What you are asked to do →
What lines in the entries hold the string "production"? List them.

Dataset items →
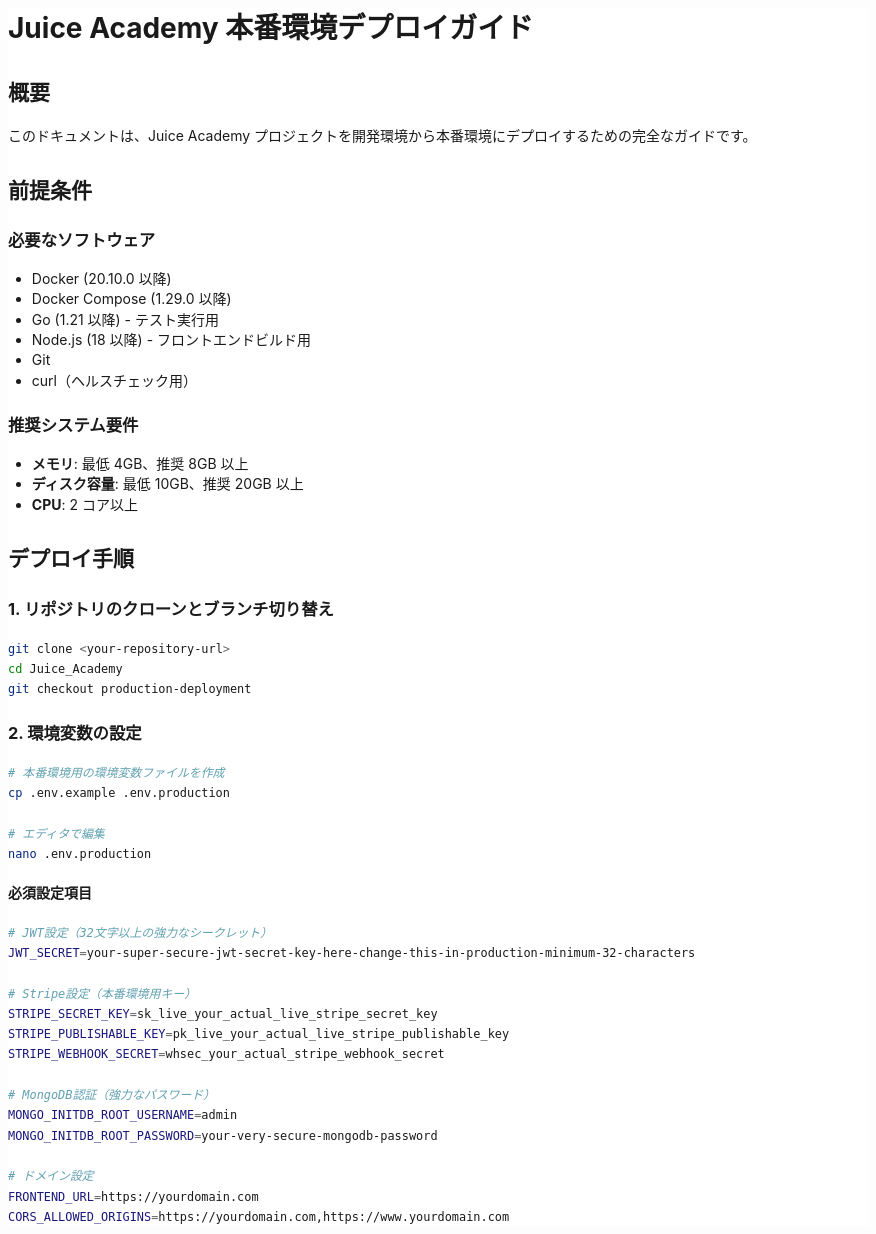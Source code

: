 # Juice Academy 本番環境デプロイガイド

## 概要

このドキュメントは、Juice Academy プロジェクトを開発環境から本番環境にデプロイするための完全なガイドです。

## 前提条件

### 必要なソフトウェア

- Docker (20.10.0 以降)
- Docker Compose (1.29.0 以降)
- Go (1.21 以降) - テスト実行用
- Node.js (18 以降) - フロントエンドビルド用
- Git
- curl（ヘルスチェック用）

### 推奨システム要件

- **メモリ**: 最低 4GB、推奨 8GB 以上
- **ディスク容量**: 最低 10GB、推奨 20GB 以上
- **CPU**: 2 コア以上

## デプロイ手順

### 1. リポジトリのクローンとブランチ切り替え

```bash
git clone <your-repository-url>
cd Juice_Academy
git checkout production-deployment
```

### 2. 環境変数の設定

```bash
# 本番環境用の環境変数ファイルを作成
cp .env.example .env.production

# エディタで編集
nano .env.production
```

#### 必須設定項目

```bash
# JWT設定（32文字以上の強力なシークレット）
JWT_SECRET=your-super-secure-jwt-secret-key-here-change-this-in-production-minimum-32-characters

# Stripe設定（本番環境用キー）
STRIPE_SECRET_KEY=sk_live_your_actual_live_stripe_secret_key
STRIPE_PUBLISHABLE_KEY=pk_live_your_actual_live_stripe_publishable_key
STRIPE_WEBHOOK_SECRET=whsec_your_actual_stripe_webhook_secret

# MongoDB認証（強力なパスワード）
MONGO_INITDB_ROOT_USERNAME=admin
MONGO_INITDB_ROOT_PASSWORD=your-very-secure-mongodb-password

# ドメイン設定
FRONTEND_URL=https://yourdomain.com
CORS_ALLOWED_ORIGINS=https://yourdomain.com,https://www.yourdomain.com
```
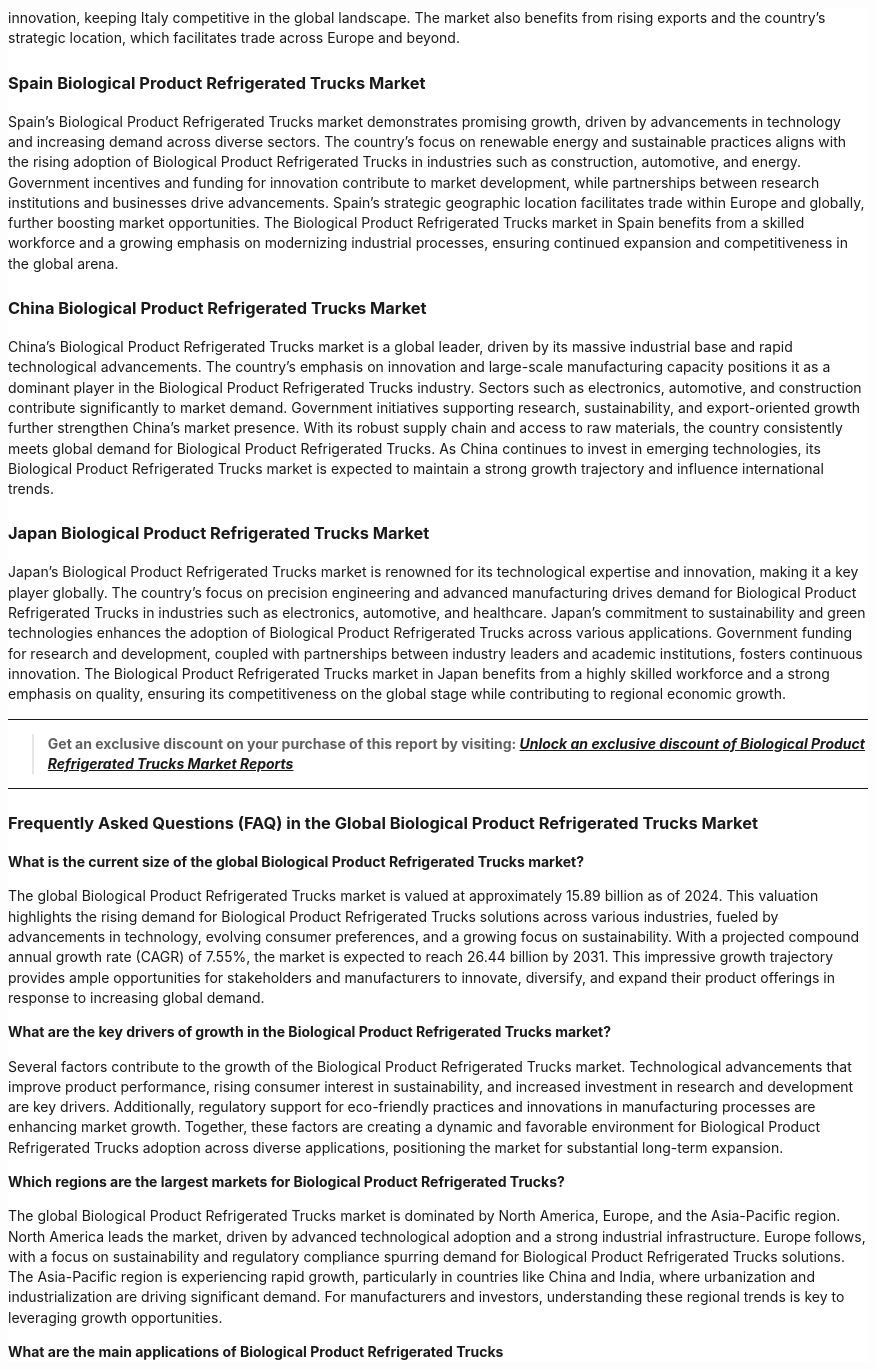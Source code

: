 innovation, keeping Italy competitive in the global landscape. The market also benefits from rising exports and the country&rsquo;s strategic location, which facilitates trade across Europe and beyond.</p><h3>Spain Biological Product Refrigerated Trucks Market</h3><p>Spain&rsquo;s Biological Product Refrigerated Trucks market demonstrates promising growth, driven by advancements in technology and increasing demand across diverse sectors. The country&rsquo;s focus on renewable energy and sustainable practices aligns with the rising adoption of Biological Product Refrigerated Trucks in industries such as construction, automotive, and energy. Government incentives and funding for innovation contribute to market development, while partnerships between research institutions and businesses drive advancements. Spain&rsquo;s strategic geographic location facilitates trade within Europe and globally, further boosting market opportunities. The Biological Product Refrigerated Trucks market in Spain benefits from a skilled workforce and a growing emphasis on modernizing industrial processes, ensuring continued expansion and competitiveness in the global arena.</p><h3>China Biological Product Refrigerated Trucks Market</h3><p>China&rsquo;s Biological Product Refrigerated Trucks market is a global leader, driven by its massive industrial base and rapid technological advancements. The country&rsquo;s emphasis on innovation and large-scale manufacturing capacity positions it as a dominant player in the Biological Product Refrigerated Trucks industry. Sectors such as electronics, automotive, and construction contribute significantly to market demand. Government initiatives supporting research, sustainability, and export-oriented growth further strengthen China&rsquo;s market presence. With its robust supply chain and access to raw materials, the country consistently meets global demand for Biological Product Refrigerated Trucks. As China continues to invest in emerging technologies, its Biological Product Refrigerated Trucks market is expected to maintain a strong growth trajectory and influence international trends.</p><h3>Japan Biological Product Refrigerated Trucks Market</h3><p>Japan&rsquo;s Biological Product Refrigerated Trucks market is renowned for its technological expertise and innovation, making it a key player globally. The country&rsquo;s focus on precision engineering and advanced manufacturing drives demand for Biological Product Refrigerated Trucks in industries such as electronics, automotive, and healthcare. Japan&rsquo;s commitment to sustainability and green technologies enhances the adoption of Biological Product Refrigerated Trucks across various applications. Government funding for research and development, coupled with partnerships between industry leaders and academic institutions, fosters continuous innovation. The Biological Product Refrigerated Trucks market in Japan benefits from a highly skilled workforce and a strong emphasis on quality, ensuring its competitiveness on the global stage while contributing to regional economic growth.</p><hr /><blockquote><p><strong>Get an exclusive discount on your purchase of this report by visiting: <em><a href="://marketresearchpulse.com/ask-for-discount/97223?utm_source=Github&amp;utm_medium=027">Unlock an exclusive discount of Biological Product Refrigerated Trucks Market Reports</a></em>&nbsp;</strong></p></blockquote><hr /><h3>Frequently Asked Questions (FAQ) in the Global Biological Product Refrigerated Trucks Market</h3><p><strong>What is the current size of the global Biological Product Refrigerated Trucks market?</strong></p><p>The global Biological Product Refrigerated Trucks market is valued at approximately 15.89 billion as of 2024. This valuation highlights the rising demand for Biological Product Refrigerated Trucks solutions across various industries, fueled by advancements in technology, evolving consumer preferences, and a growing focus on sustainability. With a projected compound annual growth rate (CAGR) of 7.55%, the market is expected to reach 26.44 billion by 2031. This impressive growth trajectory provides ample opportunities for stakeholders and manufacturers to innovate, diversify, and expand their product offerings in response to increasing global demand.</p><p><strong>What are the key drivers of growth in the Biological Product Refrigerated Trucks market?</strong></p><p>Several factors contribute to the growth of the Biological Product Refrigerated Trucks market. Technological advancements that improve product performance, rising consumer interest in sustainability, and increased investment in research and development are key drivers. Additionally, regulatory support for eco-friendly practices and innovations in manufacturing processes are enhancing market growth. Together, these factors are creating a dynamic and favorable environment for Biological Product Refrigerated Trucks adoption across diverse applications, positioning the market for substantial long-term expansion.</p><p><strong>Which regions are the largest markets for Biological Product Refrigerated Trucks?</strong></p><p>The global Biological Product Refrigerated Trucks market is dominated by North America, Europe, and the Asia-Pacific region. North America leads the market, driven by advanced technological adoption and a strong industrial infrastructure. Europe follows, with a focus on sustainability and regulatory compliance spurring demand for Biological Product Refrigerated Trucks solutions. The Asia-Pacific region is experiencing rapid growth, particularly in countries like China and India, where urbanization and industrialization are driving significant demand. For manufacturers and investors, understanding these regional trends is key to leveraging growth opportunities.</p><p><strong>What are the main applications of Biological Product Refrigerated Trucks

Exercise solution →
git checkout production-deployment
cp .env.example .env.production
nano .env.production
JWT_SECRET=your-super-secure-jwt-secret-key-here-change-this-in-production-minimum-32-characters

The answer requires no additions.